DATA SECTION>
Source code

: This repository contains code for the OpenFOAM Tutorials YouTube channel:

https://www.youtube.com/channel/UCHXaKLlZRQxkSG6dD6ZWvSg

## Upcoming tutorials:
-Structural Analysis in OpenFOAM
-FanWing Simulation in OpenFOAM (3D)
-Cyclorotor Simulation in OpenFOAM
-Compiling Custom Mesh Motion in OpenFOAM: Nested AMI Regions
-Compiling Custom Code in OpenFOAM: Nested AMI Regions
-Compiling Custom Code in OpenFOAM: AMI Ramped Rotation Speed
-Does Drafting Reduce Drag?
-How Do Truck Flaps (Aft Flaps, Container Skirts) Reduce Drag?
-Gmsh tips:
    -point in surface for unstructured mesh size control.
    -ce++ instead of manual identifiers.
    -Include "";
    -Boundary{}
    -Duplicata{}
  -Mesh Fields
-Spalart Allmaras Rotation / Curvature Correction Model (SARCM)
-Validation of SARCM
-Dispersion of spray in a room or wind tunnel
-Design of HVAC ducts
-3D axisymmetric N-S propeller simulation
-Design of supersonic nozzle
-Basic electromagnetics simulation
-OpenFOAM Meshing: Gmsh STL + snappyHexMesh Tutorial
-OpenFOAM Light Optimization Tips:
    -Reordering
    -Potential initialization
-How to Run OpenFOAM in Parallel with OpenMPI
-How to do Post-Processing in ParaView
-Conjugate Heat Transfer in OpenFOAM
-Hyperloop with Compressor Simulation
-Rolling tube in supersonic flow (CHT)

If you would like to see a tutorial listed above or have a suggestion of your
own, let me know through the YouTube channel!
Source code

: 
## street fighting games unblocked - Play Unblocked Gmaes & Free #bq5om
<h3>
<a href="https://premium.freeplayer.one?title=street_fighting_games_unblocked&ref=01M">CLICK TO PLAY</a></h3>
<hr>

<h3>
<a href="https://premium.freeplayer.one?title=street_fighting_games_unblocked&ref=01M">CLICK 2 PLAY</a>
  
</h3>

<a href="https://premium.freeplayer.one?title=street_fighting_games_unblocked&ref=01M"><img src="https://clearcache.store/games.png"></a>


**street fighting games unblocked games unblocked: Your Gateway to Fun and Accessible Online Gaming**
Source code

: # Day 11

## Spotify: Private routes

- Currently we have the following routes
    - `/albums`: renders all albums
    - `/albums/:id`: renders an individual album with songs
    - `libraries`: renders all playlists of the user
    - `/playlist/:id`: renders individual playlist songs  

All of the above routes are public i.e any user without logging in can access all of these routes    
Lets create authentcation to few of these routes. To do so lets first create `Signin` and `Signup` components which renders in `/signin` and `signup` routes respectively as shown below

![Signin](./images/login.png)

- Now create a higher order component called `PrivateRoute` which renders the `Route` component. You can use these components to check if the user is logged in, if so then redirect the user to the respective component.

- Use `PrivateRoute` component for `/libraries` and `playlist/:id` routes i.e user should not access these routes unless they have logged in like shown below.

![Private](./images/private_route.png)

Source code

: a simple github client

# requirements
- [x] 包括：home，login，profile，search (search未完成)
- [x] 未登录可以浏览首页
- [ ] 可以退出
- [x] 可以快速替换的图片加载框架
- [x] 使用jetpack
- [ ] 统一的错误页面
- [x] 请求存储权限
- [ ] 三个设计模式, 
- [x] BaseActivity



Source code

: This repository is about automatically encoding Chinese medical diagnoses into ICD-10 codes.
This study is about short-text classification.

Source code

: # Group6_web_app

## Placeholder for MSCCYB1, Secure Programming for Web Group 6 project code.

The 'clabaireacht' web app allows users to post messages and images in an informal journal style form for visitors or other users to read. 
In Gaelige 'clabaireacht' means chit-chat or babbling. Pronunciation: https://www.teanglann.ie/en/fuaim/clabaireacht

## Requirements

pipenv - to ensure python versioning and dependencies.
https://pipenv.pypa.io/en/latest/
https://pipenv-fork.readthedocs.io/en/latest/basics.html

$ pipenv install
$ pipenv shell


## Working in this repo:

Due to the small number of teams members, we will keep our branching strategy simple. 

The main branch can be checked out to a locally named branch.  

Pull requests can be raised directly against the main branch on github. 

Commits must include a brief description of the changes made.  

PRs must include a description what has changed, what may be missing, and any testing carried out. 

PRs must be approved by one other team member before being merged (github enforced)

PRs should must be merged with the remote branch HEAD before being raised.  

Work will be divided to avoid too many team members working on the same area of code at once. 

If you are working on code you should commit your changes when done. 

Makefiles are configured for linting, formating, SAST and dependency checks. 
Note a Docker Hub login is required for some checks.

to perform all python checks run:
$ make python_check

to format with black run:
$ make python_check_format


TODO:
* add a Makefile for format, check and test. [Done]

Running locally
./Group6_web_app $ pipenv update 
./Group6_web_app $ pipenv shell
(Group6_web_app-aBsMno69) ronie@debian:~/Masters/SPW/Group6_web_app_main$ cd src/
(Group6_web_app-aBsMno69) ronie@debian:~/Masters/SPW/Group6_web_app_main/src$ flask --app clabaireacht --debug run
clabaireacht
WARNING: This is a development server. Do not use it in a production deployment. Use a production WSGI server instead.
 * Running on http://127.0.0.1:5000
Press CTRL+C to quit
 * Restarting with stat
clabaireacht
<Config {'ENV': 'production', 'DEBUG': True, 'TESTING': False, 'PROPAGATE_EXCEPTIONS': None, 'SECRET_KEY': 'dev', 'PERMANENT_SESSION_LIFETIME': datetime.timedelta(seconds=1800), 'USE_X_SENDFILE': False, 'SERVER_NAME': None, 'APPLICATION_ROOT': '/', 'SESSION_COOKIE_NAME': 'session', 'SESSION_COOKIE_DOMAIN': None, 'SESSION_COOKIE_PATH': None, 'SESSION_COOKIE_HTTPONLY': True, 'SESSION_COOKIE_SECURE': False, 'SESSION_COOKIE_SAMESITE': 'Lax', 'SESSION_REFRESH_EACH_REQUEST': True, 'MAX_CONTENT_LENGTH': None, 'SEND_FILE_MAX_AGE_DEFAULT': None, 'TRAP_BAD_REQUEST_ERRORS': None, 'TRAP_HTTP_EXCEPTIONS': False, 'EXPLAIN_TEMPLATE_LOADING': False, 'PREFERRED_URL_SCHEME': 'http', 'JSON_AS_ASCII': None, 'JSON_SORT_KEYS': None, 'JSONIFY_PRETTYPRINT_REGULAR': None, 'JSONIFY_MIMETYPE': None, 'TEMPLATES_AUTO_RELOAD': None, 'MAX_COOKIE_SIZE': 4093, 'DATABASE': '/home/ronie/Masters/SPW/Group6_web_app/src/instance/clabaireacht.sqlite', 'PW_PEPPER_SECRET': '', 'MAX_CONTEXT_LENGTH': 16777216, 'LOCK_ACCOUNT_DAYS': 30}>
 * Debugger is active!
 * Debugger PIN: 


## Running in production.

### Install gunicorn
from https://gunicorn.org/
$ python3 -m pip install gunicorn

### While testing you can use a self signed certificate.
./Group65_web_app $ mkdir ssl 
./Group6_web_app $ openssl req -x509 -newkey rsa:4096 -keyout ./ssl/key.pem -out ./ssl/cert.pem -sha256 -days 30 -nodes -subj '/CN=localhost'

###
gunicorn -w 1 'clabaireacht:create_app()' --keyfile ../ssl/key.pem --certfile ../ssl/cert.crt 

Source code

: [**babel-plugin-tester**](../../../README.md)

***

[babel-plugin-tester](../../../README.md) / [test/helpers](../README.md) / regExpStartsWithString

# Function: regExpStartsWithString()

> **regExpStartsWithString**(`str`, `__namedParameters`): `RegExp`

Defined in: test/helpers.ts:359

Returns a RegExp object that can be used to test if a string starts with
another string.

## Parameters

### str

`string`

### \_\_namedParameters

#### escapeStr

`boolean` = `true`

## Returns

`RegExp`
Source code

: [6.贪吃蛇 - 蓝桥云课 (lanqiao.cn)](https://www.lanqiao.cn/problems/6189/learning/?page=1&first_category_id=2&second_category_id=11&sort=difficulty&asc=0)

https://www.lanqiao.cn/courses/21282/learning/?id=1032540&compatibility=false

PROBLEM STATEMENT>
Everything from the first line of the material through the line containing "-Compiling Custom Code in OpenFOAM: AMI" is to be printed exactly; lines after that are to be left out.

SOLUTION FOR THIS PROBLEM>
Source code

: This repository contains code for the OpenFOAM Tutorials YouTube channel:

https://www.youtube.com/channel/UCHXaKLlZRQxkSG6dD6ZWvSg

## Upcoming tutorials:
-Structural Analysis in OpenFOAM
-FanWing Simulation in OpenFOAM (3D)
-Cyclorotor Simulation in OpenFOAM
-Compiling Custom Mesh Motion in OpenFOAM: Nested AMI Regions
-Compiling Custom Code in OpenFOAM: Nested AMI Regions
-Compiling Custom Code in OpenFOAM: AMI Ramped Rotation Speed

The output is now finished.